Matrix-isolation studies of the structures and reactions of small metal particles
Abstract
Small paramagnetic metal cluster, Mn(n < 13) of Group 1, 3, 11 and 13 elements have been prepared by the matrix-isolation technique and their geometric and electronic structures determined by EPR.
The trimeric clusters of the alkali metals have either static, obtuse-angled 2B2 ground states or are dynamic pseudorotating Jahn–Teller species. Only static structures are found for the coinage metal trimers, the obtuse 2B2 geometry being adopted in hydrocarbon matrices and the acute 2A1 geometry in solid nitrogen; the unpaired electron is concentrated on the terminal nuclei in the obtuse form and on the central atom in the acute form. Al3 and Ga3 have quartet 4A2 pseudorotating Jahn–Teller ground states.
The septamers of both the alkali and coinage metals have pentagonal bipyramidal structures in which the unpaired electron is largely located at the two apical atoms. There is a progressive loss of s-spin population as n increases with the population approaching that at the Fermi surface of the bulk metal even at the septamer stage.

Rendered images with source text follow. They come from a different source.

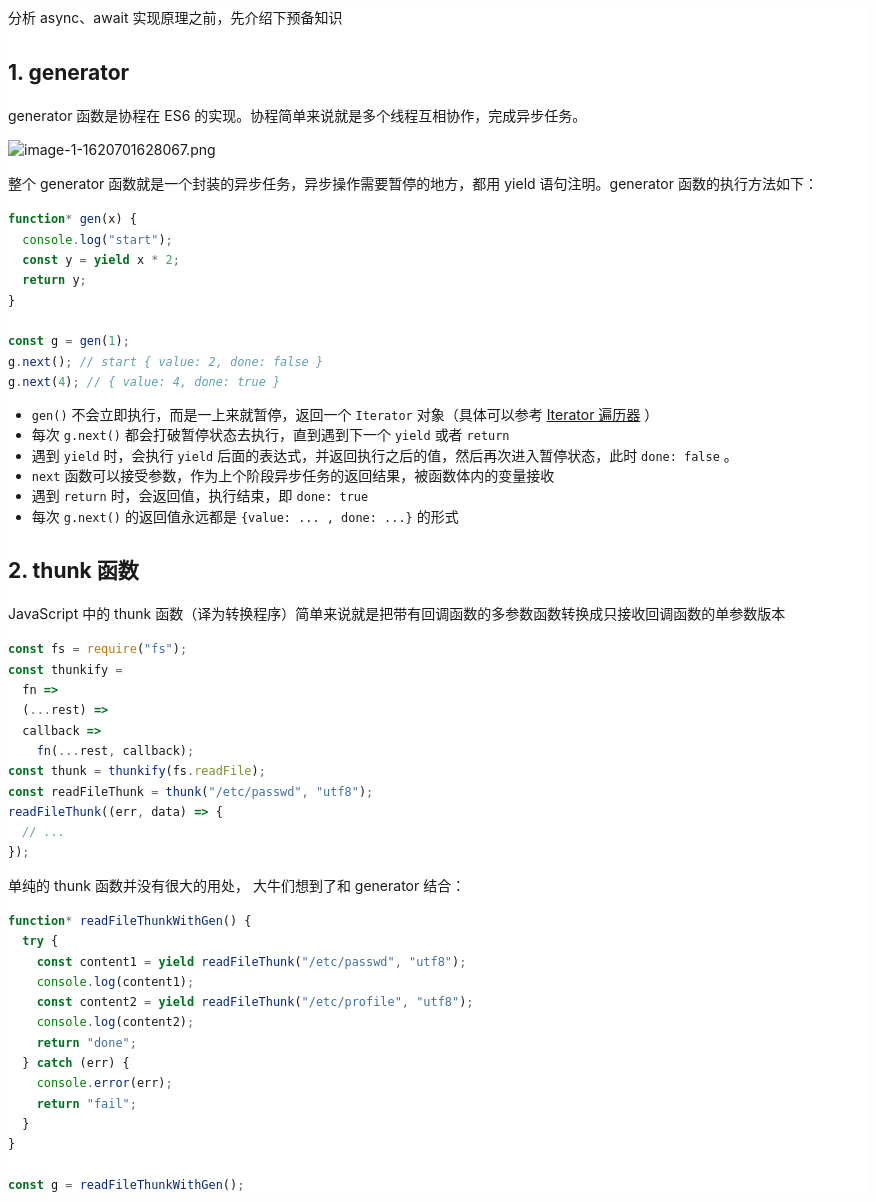 分析 async、await 实现原理之前，先介绍下预备知识

## 1. generator

generator 函数是协程在 ES6 的实现。协程简单来说就是多个线程互相协作，完成异步任务。

![image-1-1620701628067.png](https://static.ecool.fun//article/466ad367-1f3f-4f4c-8fa1-bd5dace7bbb7.jpeg)

整个 generator 函数就是一个封装的异步任务，异步操作需要暂停的地方，都用 yield 语句注明。generator 函数的执行方法如下：

```js
function* gen(x) {
  console.log("start");
  const y = yield x * 2;
  return y;
}

const g = gen(1);
g.next(); // start { value: 2, done: false }
g.next(4); // { value: 4, done: true }
```

- `gen()` 不会立即执行，而是一上来就暂停，返回一个 `Iterator` 对象（具体可以参考 [Iterator 遍历器](https://link.juejin.cn?target=https%3A%2F%2Fgithub.com%2Fwangfupeng1988%2Fjs-async-tutorial%2Fblob%2Fmaster%2Fpart4-generator%2F02-iterator.md "https://github.com/wangfupeng1988/js-async-tutorial/blob/master/part4-generator/02-iterator.md") ）
- 每次 `g.next()` 都会打破暂停状态去执行，直到遇到下一个 `yield` 或者 `return`
- 遇到 `yield` 时，会执行 `yield` 后面的表达式，并返回执行之后的值，然后再次进入暂停状态，此时 `done: false` 。
- `next` 函数可以接受参数，作为上个阶段异步任务的返回结果，被函数体内的变量接收
- 遇到 `return` 时，会返回值，执行结束，即 `done: true`
- 每次 `g.next()` 的返回值永远都是 `{value: ... , done: ...}` 的形式

## 2. thunk 函数

JavaScript 中的 thunk 函数（译为转换程序）简单来说就是把带有回调函数的多参数函数转换成只接收回调函数的单参数版本

```js
const fs = require("fs");
const thunkify =
  fn =>
  (...rest) =>
  callback =>
    fn(...rest, callback);
const thunk = thunkify(fs.readFile);
const readFileThunk = thunk("/etc/passwd", "utf8");
readFileThunk((err, data) => {
  // ...
});
```

单纯的 thunk 函数并没有很大的用处， 大牛们想到了和 generator 结合：

```js
function* readFileThunkWithGen() {
  try {
    const content1 = yield readFileThunk("/etc/passwd", "utf8");
    console.log(content1);
    const content2 = yield readFileThunk("/etc/profile", "utf8");
    console.log(content2);
    return "done";
  } catch (err) {
    console.error(err);
    return "fail";
  }
}

const g = readFileThunkWithGen();
```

The products of the reaction of Cu3, Cu5 and Al3 with O2, Ag3 and Ag7 with ethene and Ag7 with CO have also been examined by EPR. For the copper clusters there is almost complete electron transfer to give tight ion pairs, Cu+nO–2 with an equal residual spin population on each nucleus but with Al3 a covalently bound peroxyl Al3O2 is formed. Ag3 changes its structure from an obtuse to an acute triangle on reacting with ethene. Ag7 reacts with CO and ethene with retention of its bipyramidal structure but with appreciable spin delocalisation on to the ligand.